Many Kubernetes clusters require deploying prerequisites that may need to create cluster-level resources, such as CustomResourceDefinitions or perhaps even ClusterRole and ClusterRoleBinding objects. These types of resources typically require a cluster administrator (or RBAC-equivalent) account to deploy because they have a broad effect across the entire cluster. For convenience, many teams may be tempted to use this elevated permission set to deploy everything to the cluster. After all, who wants to deal with two (or more!) service principals in their pipelines? That’s just too much work, when there are deadlines to be met!

The Risk of Using Elevated Permissions for All Kubernetes Deployments

The danger here is that the more things you deploy, the less certainty you’ll generally have of the content. Let’s consider an example.

Kubernetes Deployment Case Study: Security Pitfalls at Agnostica

Setting Up MySQL with Cluster-Level Permissions

The dev team at Agnostica has decided to run their next-gen, micro-service-based shopping platform atop Kubernetes. As part of the deployment, they’ve decided that they’ll make use of an operator for running MySQL in Kubernetes, deploying it via its public Helm chart. Operators are a useful construct for many sorts of Kubernetes, but they generally rely on the ability to deploy CRDs and other cluster-level resources to provide their services, so you should always review these deployments to make sure they meet your security and compliance requirements before deploying them to your cluster.

Using Cluster Admin Accounts for All Deployments

The Agnostica team decide to build a pipeline in their favorite devops tool. They know they need to give cluster-level permissions to the pipeline’s identity in order to deploy the CRDs and other resources required by the MySQL operator chart, so they configure that, add their helm upgrade -i … task to the pipeline and are off to the races. Success! They’ve now got a way to easily manage MySQL database instances within their cluster. Because the operator doesn’t change very often, this pipeline doesn’t run very much. Now, it’s time to create the pipeline to deploy their application.

RBAC Shortcuts and Pipeline Reuse

Frank, the lead engineer at Agnostica, figures that there’s no need to create another service account to deploy the application. After all, they’ve already configured the first one, and it’s got all the access (and more!) that it needs to get their application deployed. Why spend the time configuring another? Instead, he creates the second pipeline to deploy their app using the same identity as the prerequisites pipeline.

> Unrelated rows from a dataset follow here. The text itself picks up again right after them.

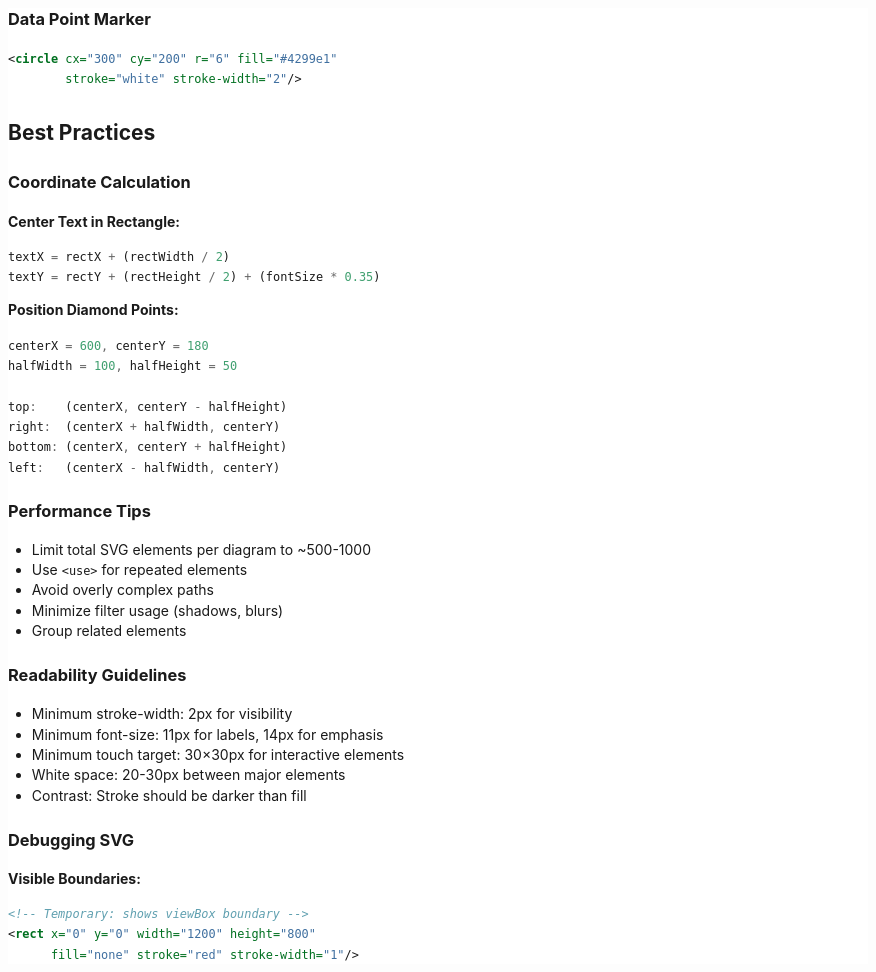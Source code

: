 ### Data Point Marker

```xml
<circle cx="300" cy="200" r="6" fill="#4299e1"
        stroke="white" stroke-width="2"/>
```

## Best Practices

### Coordinate Calculation

**Center Text in Rectangle:**
```javascript
textX = rectX + (rectWidth / 2)
textY = rectY + (rectHeight / 2) + (fontSize * 0.35)
```

**Position Diamond Points:**
```javascript
centerX = 600, centerY = 180
halfWidth = 100, halfHeight = 50

top:    (centerX, centerY - halfHeight)
right:  (centerX + halfWidth, centerY)
bottom: (centerX, centerY + halfHeight)
left:   (centerX - halfWidth, centerY)
```

### Performance Tips

- Limit total SVG elements per diagram to ~500-1000
- Use `<use>` for repeated elements
- Avoid overly complex paths
- Minimize filter usage (shadows, blurs)
- Group related elements

### Readability Guidelines

- Minimum stroke-width: 2px for visibility
- Minimum font-size: 11px for labels, 14px for emphasis
- Minimum touch target: 30×30px for interactive elements
- White space: 20-30px between major elements
- Contrast: Stroke should be darker than fill

### Debugging SVG

**Visible Boundaries:**
```xml
<!-- Temporary: shows viewBox boundary -->
<rect x="0" y="0" width="1200" height="800"
      fill="none" stroke="red" stroke-width="1"/>
```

Helm Charts, Stack Overflow, and a Whole Lot of YAML

Because their app consists of a few dozen microservices, the Helm charts they use for it consist of quite a few files. There are even a few other Helm charts that they use from other sources to deploy some additional dependencies.

There is So. Much. YAML.

Frank and team continue over the following weeks to create all the pipeline steps, kubectl apply -f-ing and helm upgrade -i-ing all sorts of things, copying examples from StackOverflow and using AI to generate code they don’t fully understand.

Finally, they get the application successfully deployed. Hurrah! The new platform is a success. Profits are up 250%. The team revels in their herculean accomplishment.

How an Insider Threat Exploited Kubernetes Secrets

A New Engineer With Deep Kubernetes Knowledge

But now there’s more work to do. Features to develop, reports to create; a developer’s job is never done. So the team hires a few more engineers to tackle the work, including a particularly promising engineer named Scott who’s got 20 years of production Kubernetes experience under his belt[1]. These engineers are given access to the code & repository for just the application deploy, since that’s where their job focus is.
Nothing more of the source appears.